3. Let us start by defining data architecture:
- “A data architecture is [an architecture that is] composed of models, policies, rules or standards that govern which data is collected, and how it is stored, arranged, integrated, and put to use in data systems and in organizations.” (Wikipedia[1])
 - “A description of the structure and interaction of the enterprise's major types and sources of data, logical data assets, physical data assets, and data management resources.” (TOGAF 9, Part I[2])
 
4. Although CSDA is (loosely) based on TOGAF, it should be stressed that “data” to statistical organisations means something different from what is understood by most industries. “Data”, to statistical organisations, is the raw material, the parts and components and the finished products, rather than the information needed to support and execute the organisation’s primary processes (although, also in statistical organisations, there is data that plays that role, of course). Although the definition still applies, “data architecture” as meant in this document also has a (slightly) different scope.

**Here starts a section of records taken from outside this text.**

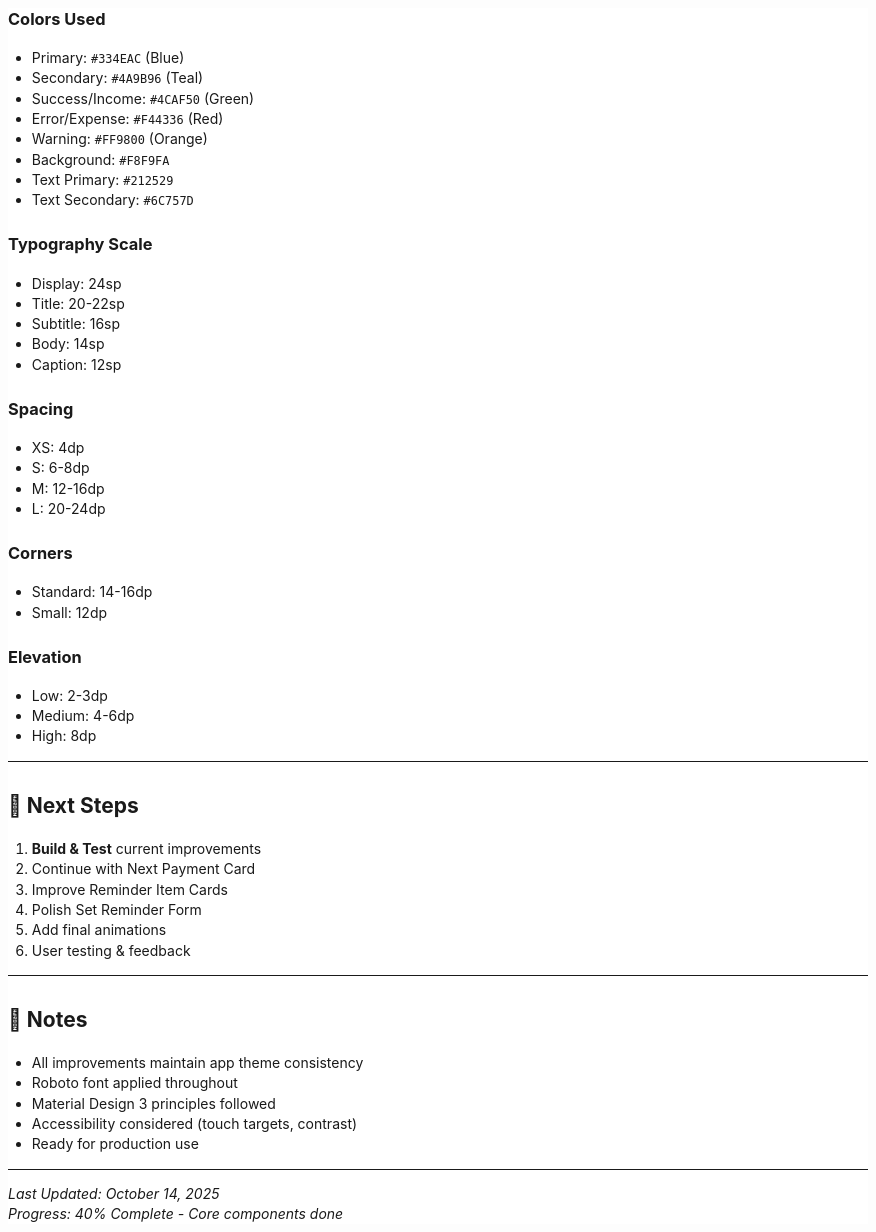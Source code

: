 ### Colors Used
- Primary: `#334EAC` (Blue)
- Secondary: `#4A9B96` (Teal)
- Success/Income: `#4CAF50` (Green)
- Error/Expense: `#F44336` (Red)
- Warning: `#FF9800` (Orange)
- Background: `#F8F9FA`
- Text Primary: `#212529`
- Text Secondary: `#6C757D`

### Typography Scale
- Display: 24sp
- Title: 20-22sp
- Subtitle: 16sp
- Body: 14sp
- Caption: 12sp

### Spacing
- XS: 4dp
- S: 6-8dp
- M: 12-16dp
- L: 20-24dp

### Corners
- Standard: 14-16dp
- Small: 12dp

### Elevation
- Low: 2-3dp
- Medium: 4-6dp
- High: 8dp

---

## 🚀 Next Steps

1. **Build & Test** current improvements
2. Continue with Next Payment Card
3. Improve Reminder Item Cards
4. Polish Set Reminder Form
5. Add final animations
6. User testing & feedback

---

## 📝 Notes

- All improvements maintain app theme consistency
- Roboto font applied throughout
- Material Design 3 principles followed
- Accessibility considered (touch targets, contrast)
- Ready for production use

---

*Last Updated: October 14, 2025*  
*Progress: 40% Complete - Core components done*

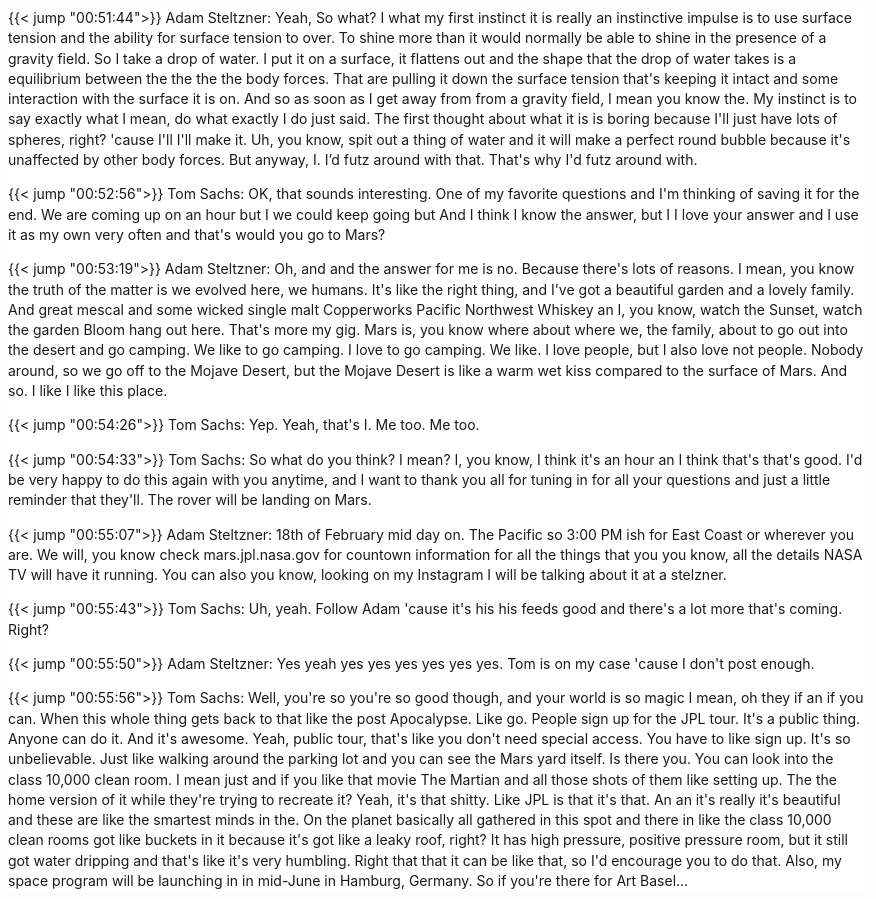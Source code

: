 {{< jump "00:51:44">}} Adam Steltzner: Yeah, So what? I what my first instinct it is really an instinctive impulse is to use surface tension and the ability for surface tension to over. To shine more than it would normally be able to shine in the presence of a gravity field. So I take a drop of water. I put it on a surface, it flattens out and the shape that the drop of water takes is a equilibrium between the the the the body forces. That are pulling it down the surface tension that's keeping it intact and some interaction with the surface it is on. And so as soon as I get away from from a gravity field, I mean you know the. My instinct is to say exactly what I mean, do what exactly I do just said. The first thought about what it is is boring because I'll just have lots of spheres, right? 'cause I'll I'll make it. Uh, you know, spit out a thing of water and it will make a perfect round bubble because it's unaffected by other body forces. But anyway, I. I’d futz around with that. That's why I'd futz around with.

{{< jump "00:52:56">}} Tom Sachs: OK, that sounds interesting. One of my favorite questions and I'm thinking of saving it for the end. We are coming up on an hour but I we could keep going but And I think I know the answer, but I I love your answer and I use it as my own very often and that's would you go to Mars?

{{< jump "00:53:19">}} Adam Steltzner: Oh, and and the answer for me is no. Because there's lots of reasons. I mean, you know the truth of the matter is we evolved here, we humans. It's like the right thing, and I've got a beautiful garden and a lovely family. And great mescal and some wicked single malt Copperworks Pacific Northwest Whiskey an I, you know, watch the Sunset, watch the garden Bloom hang out here. That's more my gig. Mars is, you know where about where we, the family, about to go out into the desert and go camping. We like to go camping. I love to go camping. We like. I love people, but I also love not people. Nobody around, so we go off to the Mojave Desert, but the Mojave Desert is like a warm wet kiss compared to the surface of Mars. And so. I like I like this place.

{{< jump "00:54:26">}} Tom Sachs: Yep. Yeah, that's I. Me too. Me too.

{{< jump "00:54:33">}} Tom Sachs: So what do you think? I mean? I, you know, I think it's an hour an I think that's that's good. I'd be very happy to do this again with you anytime, and I want to thank you all for tuning in for all your questions and just a little reminder that they'll. The rover will be landing on Mars.

{{< jump "00:55:07">}} Adam Steltzner: 18th of February mid day on. The Pacific so 3:00 PM ish for East Coast or wherever you are. We will, you know check mars.jpl.nasa.gov for countown information for all the things that you you know, all the details NASA TV will have it running. You can also you know, looking on my Instagram I will be talking about it at a stelzner.

{{< jump "00:55:43">}} Tom Sachs: Uh, yeah. Follow Adam 'cause it's his his feeds good and there's a lot more that's coming. Right?

{{< jump "00:55:50">}} Adam Steltzner: Yes yeah yes yes yes yes yes yes. Tom is on my case 'cause I don't post enough.

{{< jump "00:55:56">}} Tom Sachs: Well, you're so you're so good though, and your world is so magic I mean, oh they if an if you can. When this whole thing gets back to that like the post Apocalypse. Like go. People sign up for the JPL tour. It's a public thing. Anyone can do it. And it's awesome. Yeah, public tour, that's like you don't need special access. You have to like sign up. It's so unbelievable. Just like walking around the parking lot and you can see the Mars yard itself. Is there you. You can look into the class 10,000 clean room. I mean just and if you like that movie The Martian and all those shots of them like setting up. The the home version of it while they're trying to recreate it? Yeah, it's that shitty. Like JPL is that it's that. An an it's really it's beautiful and these are like the smartest minds in the. On the planet basically all gathered in this spot and there in like the class 10,000 clean rooms got like buckets in it because it's got like a leaky roof, right? It has high pressure, positive pressure room, but it still got water dripping and that's like it's very humbling. Right that that it can be like that, so I'd encourage you to do that. Also, my space program will be launching in in mid-June in Hamburg, Germany. So if you're there for Art Basel...
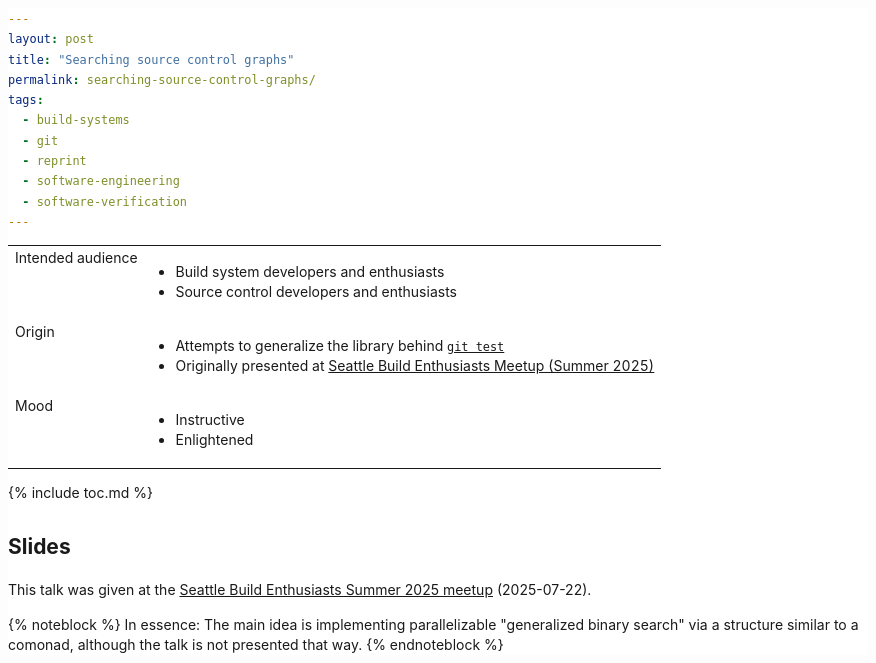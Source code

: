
 ```yaml
---
layout: post
title: "Searching source control graphs"
permalink: searching-source-control-graphs/
tags:
  - build-systems
  - git
  - reprint
  - software-engineering
  - software-verification
---
```


<div class="publication-notes">
  <table>
    <tr>
      <td>Intended audience</td>
      <td><ul>
        <li>Build system developers and enthusiasts</li>
        <li>Source control developers and enthusiasts</li>
      </ul></td>
    </tr>
    <tr>
      <td>Origin</td>
      <td><ul>
        <li>Attempts to generalize the library behind <a href="https://github.com/arxanas/git-branchless/wiki/Command:-git-test"><code>git test</code></a></li>
        <li>Originally presented at <a href="https://groups.io/g/Seattle-Build-Enthusiasts/message/12">Seattle Build Enthusiasts Meetup (Summer 2025)</a></li>
      </ul></td>
    </tr>
    <tr>
      <td>Mood</td>
      <td><ul>
        <li>Instructive</li>
        <li>Enlightened</li>
      </ul></td>
    </tr>
  </table>
</div>

{% include toc.md %}

## Slides

This talk was given at the [Seattle Build Enthusiasts Summer 2025 meetup](https://groups.io/g/Seattle-Build-Enthusiasts/message/12) (<time datetime="2025-07-22">2025-07-22</time>).

{% noteblock %}
<span class="note-tag">In essence:</span> The main idea is implementing parallelizable "generalized binary search" via a structure similar to a comonad, although the talk is not presented that way.
{% endnoteblock %}
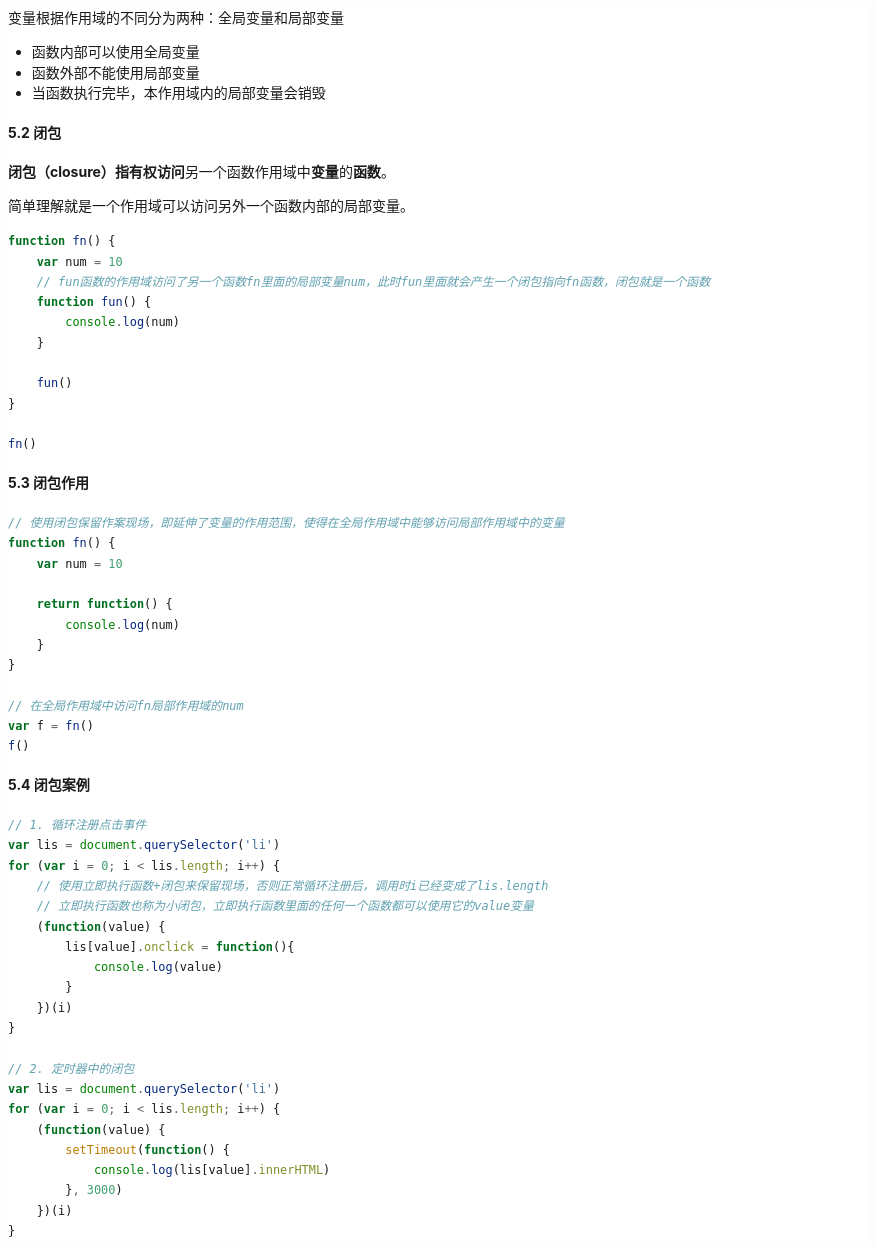 变量根据作用域的不同分为两种：全局变量和局部变量

- 函数内部可以使用全局变量
- 函数外部不能使用局部变量
- 当函数执行完毕，本作用域内的局部变量会销毁

#### 5.2 闭包

**闭包（closure）**指有权**访问**另一个函数作用域中**变量**的**函数**。

简单理解就是一个作用域可以访问另外一个函数内部的局部变量。

```javascript
function fn() {
	var num = 10
    // fun函数的作用域访问了另一个函数fn里面的局部变量num，此时fun里面就会产生一个闭包指向fn函数，闭包就是一个函数
	function fun() {
		console.log(num)
	}
	
	fun()
}

fn()
```

#### 5.3  闭包作用

```javascript
// 使用闭包保留作案现场，即延伸了变量的作用范围，使得在全局作用域中能够访问局部作用域中的变量
function fn() {
	var num = 10
	
	return function() {
		console.log(num)
	}
}

// 在全局作用域中访问fn局部作用域的num
var f = fn()
f()
```

#### 5.4 闭包案例

```javascript
// 1. 循环注册点击事件
var lis = document.querySelector('li')
for (var i = 0; i < lis.length; i++) {
    // 使用立即执行函数+闭包来保留现场，否则正常循环注册后，调用时i已经变成了lis.length
    // 立即执行函数也称为小闭包，立即执行函数里面的任何一个函数都可以使用它的value变量
    (function(value) {
        lis[value].onclick = function(){
            console.log(value)
        }
    })(i)
}

// 2. 定时器中的闭包
var lis = document.querySelector('li')
for (var i = 0; i < lis.length; i++) {
    (function(value) {
        setTimeout(function() {
            console.log(lis[value].innerHTML)
        }, 3000)
    })(i)
}
```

A. CSDA, a special kind of Data Architecture
5. CSDA is not a normal Data Architecture, at least not according to the definition of TOGAF. According to TOGAF, a data architecture is an integral part of the Information Systems architecture and “describes the structure of an organization’s logical and physical data assets and data management resources”. CSDA is focused on capabilities related to data and metadata, which can be seen as “data management resources”, rather than on the structure and organization of data assets. Capabilities are strategic elements and are the starting points for the incremental development of the business architecture, the information systems architecture (including the data architecture) and the technology architecture.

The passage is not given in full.